We will be parking wet and snow-covered cars in our garage.  To facilitate water drainage, I’m thinking of coating the garage floors with epoxy.

The garage is above a living area (2 floors below the garage – a family room  and a bedroom below the family room).  Because we’re CZ7b, there is some likelihood that the garage floor will be 32F, maybe a bit warmer if the garage is well sealed and insulated.

The garage/family room/bed room are a new build, so I have some design flexibility.

Obviously, we need to insulate the garage floor above the family room.

Epoxy floor coating has a range of permeability.  The epoxy appears to be < 10 perms on its own.  If you use a primer underneath, you can achieve <1 perm.

I dislike the idea of CC spray foam in the family room ceiling.

There are several possible garage floor insulation and coating stacks I’m considering:

Stack #1 (uncoated concrete floor – CC foam spray)

Strongest candidate for construction, but really not a fan of CC spray foam in living area.

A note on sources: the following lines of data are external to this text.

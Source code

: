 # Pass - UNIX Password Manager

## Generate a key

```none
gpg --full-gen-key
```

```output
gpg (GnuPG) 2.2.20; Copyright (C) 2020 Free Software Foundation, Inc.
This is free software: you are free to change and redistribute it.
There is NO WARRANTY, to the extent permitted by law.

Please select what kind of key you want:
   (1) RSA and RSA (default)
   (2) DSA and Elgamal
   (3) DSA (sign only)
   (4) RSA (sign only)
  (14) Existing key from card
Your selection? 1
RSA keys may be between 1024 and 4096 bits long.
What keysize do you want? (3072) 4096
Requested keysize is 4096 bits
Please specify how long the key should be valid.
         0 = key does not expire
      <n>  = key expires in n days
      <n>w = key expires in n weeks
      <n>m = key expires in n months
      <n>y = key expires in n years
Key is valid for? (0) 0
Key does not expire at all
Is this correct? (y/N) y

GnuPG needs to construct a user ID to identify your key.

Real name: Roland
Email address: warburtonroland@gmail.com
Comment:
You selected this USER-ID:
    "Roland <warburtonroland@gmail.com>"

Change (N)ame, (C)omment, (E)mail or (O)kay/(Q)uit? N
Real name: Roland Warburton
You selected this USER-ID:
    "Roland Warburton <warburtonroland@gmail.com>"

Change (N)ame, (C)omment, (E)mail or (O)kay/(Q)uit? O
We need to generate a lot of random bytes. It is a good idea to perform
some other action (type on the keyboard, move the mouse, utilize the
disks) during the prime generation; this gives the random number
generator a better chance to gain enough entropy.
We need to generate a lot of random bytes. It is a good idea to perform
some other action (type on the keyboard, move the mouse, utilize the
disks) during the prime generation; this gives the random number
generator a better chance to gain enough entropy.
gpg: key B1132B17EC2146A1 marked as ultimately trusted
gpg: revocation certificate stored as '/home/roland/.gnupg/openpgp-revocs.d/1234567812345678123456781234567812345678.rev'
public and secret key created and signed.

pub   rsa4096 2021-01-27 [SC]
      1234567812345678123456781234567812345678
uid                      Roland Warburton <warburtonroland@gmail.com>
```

Concrete garage floor – uncoated
CC spray foam
Mineral wool insulation
3/4″ T&G ceiling
Family room

— Pros: basic, tried and true, gets the job done
— Cons: several inches of CC spray foam in living area (off-gassing)

Does mineral wool provide any barrier to CC spray foam off-gassing?

Stack #2 (epoxy coated floor > 10 perms – CC spray foam)

This scenario is really just stack #1 with an epoxy coating (benefits of epoxy coating?)

Concrete garage floor – epoxy coated (>10 perms)
CC spray foam
Mineral wool insulation
3/4″ T&G ceiling
Family Room

— Pros: maybe faster garage floor draining and lower garage humidity?  Easier to clean the garage floors (garage doesn’t do dual duty as a shop, so this is less important).
— Cons: CC spray foam off-gassing same as Stack #1; extra expense for epoxy

Will the garage floor dry sufficiently fast without the epoxy coating? Perhaps reduces the moisture content of the garage floor with wet cars?

Are there other thermal/humidity benefits to epoxy coating?

Stack #3 (rigid foam board)

How difficult is it to get this build right?  How does material and labor cost compare to Stack #1 (CC Spray Foam)?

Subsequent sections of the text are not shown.